Das Ziel müssten ja ohnehin weitere Eintritte sein?
Ja. Der VSSM hat zu wenige Mitglieder. Das ist das nächste grosse Thema auf meiner Fahne. Wir sollten aber nicht überlegen, wie wir Mitglieder gewinnen können, sondern wir müssen uns überlegen, welche Produkte und Angebote wir bereitstellen, die eine Exklusivität für die Mitglieder haben. Betriebe, die nicht noch nicht Mitglied sind, können wir mit solchen Dienstleistungen ins Boot holen, sobald sie merken: «Ah, das ist genau das, was ich jetzt für meinen Betrieb brauche.» Ich nenne da die verschiedenen Verbandsgarantien, die wir aktuell vorbereiten. Gute Produkte sind nebst dem Marketing und der Dachkampagne für unseren Verband und die Branche sehr wichtig – aber es braucht diese Exklusivität für unsere Mitglieder.
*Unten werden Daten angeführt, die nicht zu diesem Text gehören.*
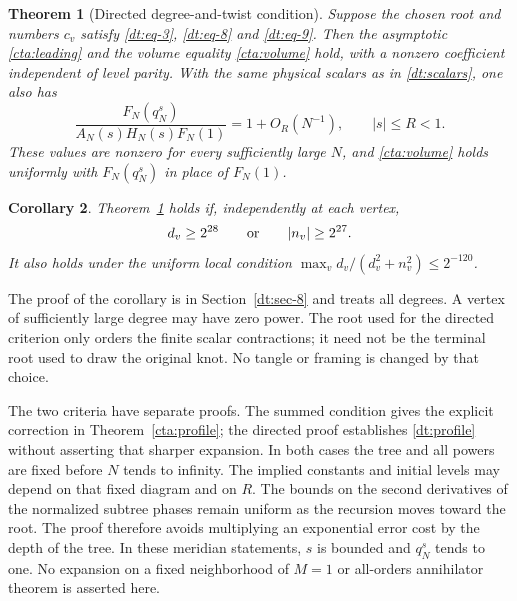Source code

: \documentclass[11pt]{article}
\numberwithin{equation}{section}
\newtheorem{theorem}{Theorem}[section]
\newtheorem{corollary}[theorem]{Corollary}
\theoremstyle{definition}\newtheorem{definition}[theorem]{Definition}
\theoremstyle{remark}\newtheorem{remark}[theorem]{Remark}
\begin{document}
\begin{theorem}[Directed degree-and-twist condition]\label{dt:main}
Suppose the chosen root and numbers \(c_v\) satisfy
\eqref{dt:eq-3}, \eqref{dt:eq-8} and \eqref{dt:eq-9}.
Then the asymptotic \eqref{cta:leading} and the volume equality
\eqref{cta:volume} hold, with a nonzero coefficient independent of
level parity. With the same physical scalars as in \eqref{dt:scalars},
one also has
\begin{equation}\label{dt:profile}
 \frac{F_N(q_N^s)}{A_N(s)H_N(s)F_N(1)}=1+O_R(N^{-1}),
 \qquad |s|\le R<1.
\end{equation}
These values are nonzero for every sufficiently large \(N\), and
\eqref{cta:volume} holds uniformly with \(F_N(q_N^s)\) in place
of \(F_N(1)\).
\end{theorem}

\begin{corollary}\label{dt:mixed}
Theorem~\ref{dt:main} holds if, independently at each vertex,
\[
 d_v\ge2^{28}\qquad\hbox{or}\qquad |n_v|\ge2^{27}.
\]
It also holds under the uniform local condition
\(\max_v d_v/(d_v^2+n_v^2)\le2^{-120}\).
\end{corollary}

The proof of the corollary is in Section~\ref{dt:sec-8} and treats
all degrees. A vertex of sufficiently large degree may have zero
power. The root used for the directed criterion only orders the
finite scalar contractions; it need not be the terminal root used
to draw the original knot. No tangle or framing is changed by that
choice.

The two criteria have separate proofs. The summed condition gives the
explicit correction in Theorem~\ref{cta:profile}; the directed proof
establishes \eqref{dt:profile} without asserting that sharper expansion.
In both cases the tree and all powers are fixed before \(N\) tends
to infinity. The implied constants and initial levels may depend on
that fixed diagram and on \(R\). The bounds on the second derivatives of the normalized subtree
phases remain uniform as the recursion moves toward the root. The
proof therefore avoids multiplying an exponential error cost by the
depth of the tree.
In these meridian statements, \(s\) is bounded and
\(q_N^s\) tends to one. No expansion on a fixed neighborhood of
\(M=1\) or all-orders annihilator theorem is asserted here.
\end{document}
Welche Produkte zum Beispiel?
Die erwähnten Garantien sind ein aktuelles Beispiel. Es geht hier beispielweise um sogenannte Erfüllungsgarantien. Wenn Betriebe auf grösseren Baustellen tätig sind, müssen sie für alles mögliche Garantien abgeben, etwa Bankgarantien oder sogar Anzahlungsgarantien. Hier können und sollten wir als Verband den Betrieben beistehen. Ist man als Schreinerei teil eines GU-Projektes, werden solche Garantien sehr teuer. Doch das Schreinergewerbe gilt als seriöse und verlässliche Branche, also hat der Verband nur ein geringes finanzielles Risiko, wenn er für seine Mitglieder Bürgschaften abgibt. Der Verband könnte solche Garantien günstig anbieten, und zwar weil er es nur gegenüber den Mitgliedern tut. Eine solche Garantie würde auch die Liquidität des Mitglieds nicht einschränken, was gerade für eher kleinere Betriebe wichtig ist. Das ist aber nur ein Beispiel von vielen Möglichkeiten.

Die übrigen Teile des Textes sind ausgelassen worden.